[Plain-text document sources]
□ □ □
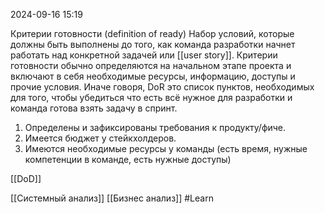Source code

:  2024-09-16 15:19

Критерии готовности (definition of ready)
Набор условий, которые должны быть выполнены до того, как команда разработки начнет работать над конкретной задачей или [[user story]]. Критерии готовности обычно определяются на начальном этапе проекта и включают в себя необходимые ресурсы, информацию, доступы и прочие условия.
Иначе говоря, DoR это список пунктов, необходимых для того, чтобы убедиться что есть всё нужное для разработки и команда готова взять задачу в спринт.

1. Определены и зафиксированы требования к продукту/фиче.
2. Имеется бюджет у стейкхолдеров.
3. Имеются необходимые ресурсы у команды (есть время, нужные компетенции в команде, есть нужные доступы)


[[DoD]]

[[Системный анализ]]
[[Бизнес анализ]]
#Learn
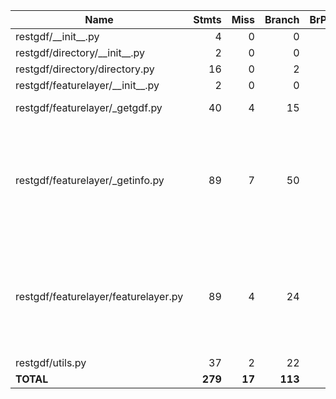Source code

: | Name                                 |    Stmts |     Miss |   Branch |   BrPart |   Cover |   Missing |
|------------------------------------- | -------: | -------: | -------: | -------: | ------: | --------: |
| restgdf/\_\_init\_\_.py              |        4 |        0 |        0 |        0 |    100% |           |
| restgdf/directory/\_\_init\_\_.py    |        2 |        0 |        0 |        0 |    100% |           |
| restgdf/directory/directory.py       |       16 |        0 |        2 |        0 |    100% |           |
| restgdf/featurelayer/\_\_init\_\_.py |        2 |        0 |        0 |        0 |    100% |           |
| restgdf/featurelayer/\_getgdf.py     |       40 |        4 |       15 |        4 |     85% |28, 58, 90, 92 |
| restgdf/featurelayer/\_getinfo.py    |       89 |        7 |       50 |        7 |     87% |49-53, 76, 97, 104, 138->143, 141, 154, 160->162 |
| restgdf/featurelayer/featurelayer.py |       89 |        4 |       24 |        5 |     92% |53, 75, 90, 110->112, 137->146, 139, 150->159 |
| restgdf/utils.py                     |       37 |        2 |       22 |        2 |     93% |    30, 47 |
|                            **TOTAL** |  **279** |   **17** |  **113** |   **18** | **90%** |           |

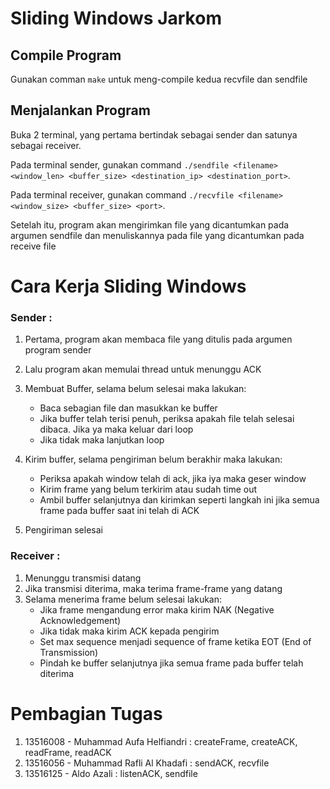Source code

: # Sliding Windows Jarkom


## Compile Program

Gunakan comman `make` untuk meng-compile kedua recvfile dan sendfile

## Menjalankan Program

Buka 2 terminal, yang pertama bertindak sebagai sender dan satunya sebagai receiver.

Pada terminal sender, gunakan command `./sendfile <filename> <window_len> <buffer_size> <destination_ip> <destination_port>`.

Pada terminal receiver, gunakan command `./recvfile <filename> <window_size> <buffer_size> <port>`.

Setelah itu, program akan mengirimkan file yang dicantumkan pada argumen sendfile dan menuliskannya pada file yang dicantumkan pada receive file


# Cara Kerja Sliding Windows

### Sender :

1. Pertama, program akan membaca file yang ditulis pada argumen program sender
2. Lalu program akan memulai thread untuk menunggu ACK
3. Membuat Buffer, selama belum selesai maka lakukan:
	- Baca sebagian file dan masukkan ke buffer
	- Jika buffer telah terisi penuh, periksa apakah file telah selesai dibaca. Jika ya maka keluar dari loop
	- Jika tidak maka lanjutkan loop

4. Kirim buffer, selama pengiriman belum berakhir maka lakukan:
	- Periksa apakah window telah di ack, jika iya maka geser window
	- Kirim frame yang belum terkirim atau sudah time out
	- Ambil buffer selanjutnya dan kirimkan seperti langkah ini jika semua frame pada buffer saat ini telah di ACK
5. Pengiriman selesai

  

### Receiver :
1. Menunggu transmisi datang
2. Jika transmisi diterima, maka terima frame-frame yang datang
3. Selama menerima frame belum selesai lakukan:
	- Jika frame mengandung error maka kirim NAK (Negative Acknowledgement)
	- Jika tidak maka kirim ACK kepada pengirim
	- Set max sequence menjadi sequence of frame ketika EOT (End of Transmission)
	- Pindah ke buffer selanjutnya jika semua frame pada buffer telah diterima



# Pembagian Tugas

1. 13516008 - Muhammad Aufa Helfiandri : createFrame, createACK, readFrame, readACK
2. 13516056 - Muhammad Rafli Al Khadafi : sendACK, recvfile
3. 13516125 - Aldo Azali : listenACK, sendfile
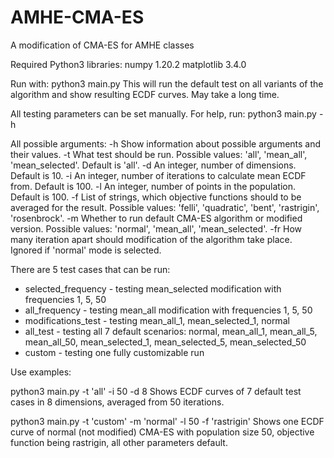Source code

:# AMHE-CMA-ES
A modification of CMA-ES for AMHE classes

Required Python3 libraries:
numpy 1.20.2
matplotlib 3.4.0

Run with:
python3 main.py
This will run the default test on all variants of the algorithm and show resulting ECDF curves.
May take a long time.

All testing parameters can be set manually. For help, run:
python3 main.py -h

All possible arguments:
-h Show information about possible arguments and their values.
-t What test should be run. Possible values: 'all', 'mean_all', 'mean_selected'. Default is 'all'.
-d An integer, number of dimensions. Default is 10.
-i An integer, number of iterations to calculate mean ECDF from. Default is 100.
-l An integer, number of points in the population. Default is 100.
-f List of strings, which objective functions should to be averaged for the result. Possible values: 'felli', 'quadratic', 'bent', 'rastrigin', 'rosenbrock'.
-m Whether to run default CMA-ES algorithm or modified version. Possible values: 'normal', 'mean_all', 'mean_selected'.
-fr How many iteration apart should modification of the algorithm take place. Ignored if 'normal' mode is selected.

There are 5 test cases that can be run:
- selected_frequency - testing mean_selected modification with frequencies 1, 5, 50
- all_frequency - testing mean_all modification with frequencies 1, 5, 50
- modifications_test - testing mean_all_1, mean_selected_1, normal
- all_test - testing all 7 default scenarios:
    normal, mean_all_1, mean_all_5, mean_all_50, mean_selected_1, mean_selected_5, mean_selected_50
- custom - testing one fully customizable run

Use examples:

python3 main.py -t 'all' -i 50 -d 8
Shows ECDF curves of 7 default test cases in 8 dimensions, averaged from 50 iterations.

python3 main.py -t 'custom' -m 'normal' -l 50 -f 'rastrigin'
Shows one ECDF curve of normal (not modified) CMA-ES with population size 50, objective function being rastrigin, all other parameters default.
□ □ □
Activity :: How many lines in the entries above include the string "integer"? Answer with the number only.

Answer space :: 3